Stored data entries
○ ○ ○ ○ ○

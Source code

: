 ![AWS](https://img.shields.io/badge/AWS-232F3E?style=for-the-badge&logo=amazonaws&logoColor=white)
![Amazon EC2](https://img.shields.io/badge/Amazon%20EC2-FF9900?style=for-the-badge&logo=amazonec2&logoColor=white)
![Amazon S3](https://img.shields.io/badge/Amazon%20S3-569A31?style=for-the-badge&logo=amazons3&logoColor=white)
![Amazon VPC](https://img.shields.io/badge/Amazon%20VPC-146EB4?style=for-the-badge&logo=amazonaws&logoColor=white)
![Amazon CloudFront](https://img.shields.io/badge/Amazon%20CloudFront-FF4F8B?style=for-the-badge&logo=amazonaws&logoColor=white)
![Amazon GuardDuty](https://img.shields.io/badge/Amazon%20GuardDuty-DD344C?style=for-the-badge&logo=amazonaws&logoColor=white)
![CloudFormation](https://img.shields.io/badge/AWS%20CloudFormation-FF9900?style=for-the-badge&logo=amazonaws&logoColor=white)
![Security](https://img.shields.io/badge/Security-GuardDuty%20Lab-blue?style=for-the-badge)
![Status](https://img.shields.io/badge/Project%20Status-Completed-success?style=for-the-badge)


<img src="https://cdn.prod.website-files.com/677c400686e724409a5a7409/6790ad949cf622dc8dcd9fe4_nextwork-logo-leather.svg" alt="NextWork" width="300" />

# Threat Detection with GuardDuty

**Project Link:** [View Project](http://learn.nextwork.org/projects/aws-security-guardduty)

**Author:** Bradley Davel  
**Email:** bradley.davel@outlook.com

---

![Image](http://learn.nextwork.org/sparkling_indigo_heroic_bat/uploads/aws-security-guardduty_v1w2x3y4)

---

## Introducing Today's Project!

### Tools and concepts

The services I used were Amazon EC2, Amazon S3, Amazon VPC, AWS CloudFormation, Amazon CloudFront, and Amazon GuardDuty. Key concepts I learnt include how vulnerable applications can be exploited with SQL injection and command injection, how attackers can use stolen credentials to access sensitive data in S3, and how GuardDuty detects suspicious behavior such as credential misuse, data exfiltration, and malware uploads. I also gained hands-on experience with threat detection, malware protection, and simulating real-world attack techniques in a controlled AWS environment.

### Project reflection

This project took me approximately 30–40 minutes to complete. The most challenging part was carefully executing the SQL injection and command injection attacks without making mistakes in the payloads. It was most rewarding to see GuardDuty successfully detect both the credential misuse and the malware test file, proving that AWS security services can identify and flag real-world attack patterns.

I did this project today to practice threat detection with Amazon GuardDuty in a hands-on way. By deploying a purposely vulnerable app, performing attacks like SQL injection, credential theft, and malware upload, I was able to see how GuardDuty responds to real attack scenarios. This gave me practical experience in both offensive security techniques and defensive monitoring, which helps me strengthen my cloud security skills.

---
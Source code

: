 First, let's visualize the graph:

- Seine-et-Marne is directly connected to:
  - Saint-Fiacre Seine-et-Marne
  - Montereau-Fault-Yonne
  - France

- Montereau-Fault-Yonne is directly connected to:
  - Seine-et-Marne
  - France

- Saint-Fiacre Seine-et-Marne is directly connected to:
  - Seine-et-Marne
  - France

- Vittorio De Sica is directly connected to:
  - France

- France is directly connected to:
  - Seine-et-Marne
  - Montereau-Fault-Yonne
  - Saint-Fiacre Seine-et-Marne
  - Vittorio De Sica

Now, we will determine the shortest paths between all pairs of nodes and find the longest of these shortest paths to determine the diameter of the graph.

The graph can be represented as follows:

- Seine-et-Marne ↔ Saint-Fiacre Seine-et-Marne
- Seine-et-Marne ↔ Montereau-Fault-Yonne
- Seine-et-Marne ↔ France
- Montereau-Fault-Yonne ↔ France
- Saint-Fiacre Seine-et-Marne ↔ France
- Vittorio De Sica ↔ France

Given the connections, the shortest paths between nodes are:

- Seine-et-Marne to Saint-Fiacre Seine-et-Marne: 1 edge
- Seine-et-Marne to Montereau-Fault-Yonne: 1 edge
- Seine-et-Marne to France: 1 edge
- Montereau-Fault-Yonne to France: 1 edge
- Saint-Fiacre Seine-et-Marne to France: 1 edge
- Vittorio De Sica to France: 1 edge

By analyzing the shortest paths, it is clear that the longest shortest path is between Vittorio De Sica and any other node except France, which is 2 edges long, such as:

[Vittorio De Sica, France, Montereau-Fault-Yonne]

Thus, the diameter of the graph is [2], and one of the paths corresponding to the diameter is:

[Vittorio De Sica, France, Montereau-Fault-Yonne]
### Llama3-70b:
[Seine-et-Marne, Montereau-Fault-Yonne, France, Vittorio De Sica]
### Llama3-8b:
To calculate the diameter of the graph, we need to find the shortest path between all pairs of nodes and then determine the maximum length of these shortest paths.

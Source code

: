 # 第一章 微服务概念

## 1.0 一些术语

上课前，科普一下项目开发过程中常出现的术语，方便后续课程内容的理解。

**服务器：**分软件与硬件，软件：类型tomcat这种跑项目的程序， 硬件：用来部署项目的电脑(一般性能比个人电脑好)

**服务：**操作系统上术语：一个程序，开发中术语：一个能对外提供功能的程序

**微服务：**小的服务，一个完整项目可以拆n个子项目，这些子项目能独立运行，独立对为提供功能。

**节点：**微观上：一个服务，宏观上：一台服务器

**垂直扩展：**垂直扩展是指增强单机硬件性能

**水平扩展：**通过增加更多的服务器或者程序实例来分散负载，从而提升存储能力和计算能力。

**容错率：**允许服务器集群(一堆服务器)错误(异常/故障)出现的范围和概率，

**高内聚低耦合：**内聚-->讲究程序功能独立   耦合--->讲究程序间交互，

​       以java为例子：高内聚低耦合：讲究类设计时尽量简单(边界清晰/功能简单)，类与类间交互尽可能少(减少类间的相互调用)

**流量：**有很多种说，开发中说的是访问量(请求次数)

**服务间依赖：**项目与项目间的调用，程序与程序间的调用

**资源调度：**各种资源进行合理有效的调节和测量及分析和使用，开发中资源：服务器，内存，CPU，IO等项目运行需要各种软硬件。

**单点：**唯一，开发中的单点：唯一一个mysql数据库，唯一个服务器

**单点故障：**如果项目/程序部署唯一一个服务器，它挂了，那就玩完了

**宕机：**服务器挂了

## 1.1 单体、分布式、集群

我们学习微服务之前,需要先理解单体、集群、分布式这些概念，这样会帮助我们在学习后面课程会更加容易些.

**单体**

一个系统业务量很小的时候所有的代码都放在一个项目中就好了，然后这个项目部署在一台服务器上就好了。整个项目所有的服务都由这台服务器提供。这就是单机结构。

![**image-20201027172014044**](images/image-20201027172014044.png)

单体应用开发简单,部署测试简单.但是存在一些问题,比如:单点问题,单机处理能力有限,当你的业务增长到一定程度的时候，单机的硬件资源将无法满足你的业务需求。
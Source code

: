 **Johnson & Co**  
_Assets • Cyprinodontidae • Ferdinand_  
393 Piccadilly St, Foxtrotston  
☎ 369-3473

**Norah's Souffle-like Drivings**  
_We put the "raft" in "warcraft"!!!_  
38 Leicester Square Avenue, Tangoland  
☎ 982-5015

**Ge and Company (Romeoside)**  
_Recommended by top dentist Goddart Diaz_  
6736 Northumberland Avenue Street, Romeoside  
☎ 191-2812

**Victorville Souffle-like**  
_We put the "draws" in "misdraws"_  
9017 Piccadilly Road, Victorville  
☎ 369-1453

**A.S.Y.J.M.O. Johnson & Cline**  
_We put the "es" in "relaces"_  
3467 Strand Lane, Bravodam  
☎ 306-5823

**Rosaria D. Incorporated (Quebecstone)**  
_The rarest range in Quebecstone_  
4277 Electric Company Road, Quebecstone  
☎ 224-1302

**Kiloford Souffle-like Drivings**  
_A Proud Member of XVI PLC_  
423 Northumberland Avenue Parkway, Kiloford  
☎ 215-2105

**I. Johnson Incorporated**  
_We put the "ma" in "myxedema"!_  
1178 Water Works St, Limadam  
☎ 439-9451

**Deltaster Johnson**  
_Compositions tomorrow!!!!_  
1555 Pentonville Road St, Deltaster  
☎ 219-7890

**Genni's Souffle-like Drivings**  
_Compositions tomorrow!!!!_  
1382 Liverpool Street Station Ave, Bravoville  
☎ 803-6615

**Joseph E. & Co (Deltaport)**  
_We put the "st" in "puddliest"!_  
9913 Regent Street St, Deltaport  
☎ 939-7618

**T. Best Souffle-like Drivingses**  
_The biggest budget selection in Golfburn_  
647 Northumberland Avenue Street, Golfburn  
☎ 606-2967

○ ○ ○ ○ ○

Please reply with an exact copy of the lines above, starting at the first and ending at the line that holds "### Project reflection".

Source code

: ![AWS](https://img.shields.io/badge/AWS-232F3E?style=for-the-badge&logo=amazonaws&logoColor=white)
![Amazon EC2](https://img.shields.io/badge/Amazon%20EC2-FF9900?style=for-the-badge&logo=amazonec2&logoColor=white)
![Amazon S3](https://img.shields.io/badge/Amazon%20S3-569A31?style=for-the-badge&logo=amazons3&logoColor=white)
![Amazon VPC](https://img.shields.io/badge/Amazon%20VPC-146EB4?style=for-the-badge&logo=amazonaws&logoColor=white)
![Amazon CloudFront](https://img.shields.io/badge/Amazon%20CloudFront-FF4F8B?style=for-the-badge&logo=amazonaws&logoColor=white)
![Amazon GuardDuty](https://img.shields.io/badge/Amazon%20GuardDuty-DD344C?style=for-the-badge&logo=amazonaws&logoColor=white)
![CloudFormation](https://img.shields.io/badge/AWS%20CloudFormation-FF9900?style=for-the-badge&logo=amazonaws&logoColor=white)
![Security](https://img.shields.io/badge/Security-GuardDuty%20Lab-blue?style=for-the-badge)
![Status](https://img.shields.io/badge/Project%20Status-Completed-success?style=for-the-badge)


<img src="https://cdn.prod.website-files.com/677c400686e724409a5a7409/6790ad949cf622dc8dcd9fe4_nextwork-logo-leather.svg" alt="NextWork" width="300" />

# Threat Detection with GuardDuty

**Project Link:** [View Project](http://learn.nextwork.org/projects/aws-security-guardduty)

**Author:** Bradley Davel  
**Email:** bradley.davel@outlook.com

---

![Image](http://learn.nextwork.org/sparkling_indigo_heroic_bat/uploads/aws-security-guardduty_v1w2x3y4)

---

## Introducing Today's Project!

### Tools and concepts

The services I used were Amazon EC2, Amazon S3, Amazon VPC, AWS CloudFormation, Amazon CloudFront, and Amazon GuardDuty. Key concepts I learnt include how vulnerable applications can be exploited with SQL injection and command injection, how attackers can use stolen credentials to access sensitive data in S3, and how GuardDuty detects suspicious behavior such as credential misuse, data exfiltration, and malware uploads. I also gained hands-on experience with threat detection, malware protection, and simulating real-world attack techniques in a controlled AWS environment.

### Project reflection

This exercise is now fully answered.